A focus team appointed by Wycliffe Oparanya, the Cabinet Secretary for Cooperatives and MSME Development, has recommended an extended freeze on the registration of new Saccos (Savings and Credit Cooperative Organizations).
The committee of experts advised that the moratorium, which was originally set in May 2025, should remain in place until a new legal and regulatory framework is enacted to govern the sector. The committee recently presented the ‘Transformation of the SACCO System in Kenya’ report to President Dr. William Ruto at State House, recommending radical changes.
The team recommends that the suspension continue until new regulations are adopted. This follows an initial three-month freeze that was repeatedly extended as the experts conducted their review.
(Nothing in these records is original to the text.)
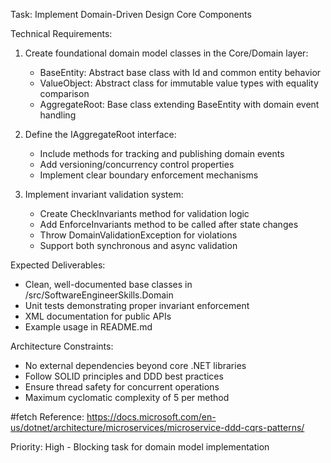 Task: Implement Domain-Driven Design Core Components

Technical Requirements:
1. Create foundational domain model classes in the Core/Domain layer:
   - BaseEntity: Abstract base class with Id and common entity behavior
   - ValueObject: Abstract class for immutable value types with equality comparison
   - AggregateRoot: Base class extending BaseEntity with domain event handling

2. Define the IAggregateRoot interface:
   - Include methods for tracking and publishing domain events
   - Add versioning/concurrency control properties
   - Implement clear boundary enforcement mechanisms

3. Implement invariant validation system:
   - Create CheckInvariants method for validation logic
   - Add EnforceInvariants method to be called after state changes
   - Throw DomainValidationException for violations
   - Support both synchronous and async validation

Expected Deliverables:
- Clean, well-documented base classes in /src/SoftwareEngineerSkills.Domain
- Unit tests demonstrating proper invariant enforcement
- XML documentation for public APIs
- Example usage in README.md

Architecture Constraints:
- No external dependencies beyond core .NET libraries
- Follow SOLID principles and DDD best practices
- Ensure thread safety for concurrent operations
- Maximum cyclomatic complexity of 5 per method

#fetch Reference: https://docs.microsoft.com/en-us/dotnet/architecture/microservices/microservice-ddd-cqrs-patterns/

Priority: High - Blocking task for domain model implementation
The committee, chaired by Marlene Shiels (CEO of UK-based Capital Credit Union), discovered that there are over 5,000 unregulated Saccos in Kenya. Currently, many Saccos are registered at the county level where regulation is weak. The experts want to create a unified oversight system, potentially strengthening the Sacco Societies Regulatory Authority (SASRA) to cover a broader range of institutions.
Many of these operate at the county level without adequate oversight, leading to “unnecessary competition” and high risks for members.
The team cited several systemic challenges that must be addressed before new players are allowed into the market:
The government is currently reviewing the Sacco Societies Act of 2008. The goal is to align it with digital innovations, global best practices, and emerging financial risks.
Deposit Protection
A central part of the proposed reforms is the establishment of a Deposit Protection and Savings Stabilisation Fund to ensure that members do not lose their life savings if a Sacco fails.
While the freeze prevents new Saccos from launching, the government’s stance is that this “short-term disruption” is necessary to build a more resilient ecosystem. Existing Saccos are being encouraged to focus on governance and digital transformation.
CS Oparanya has also emphasized that once the new laws are in place, registration will resume under stricter vetting processes to ensure only viable and ethical institutions enter the market.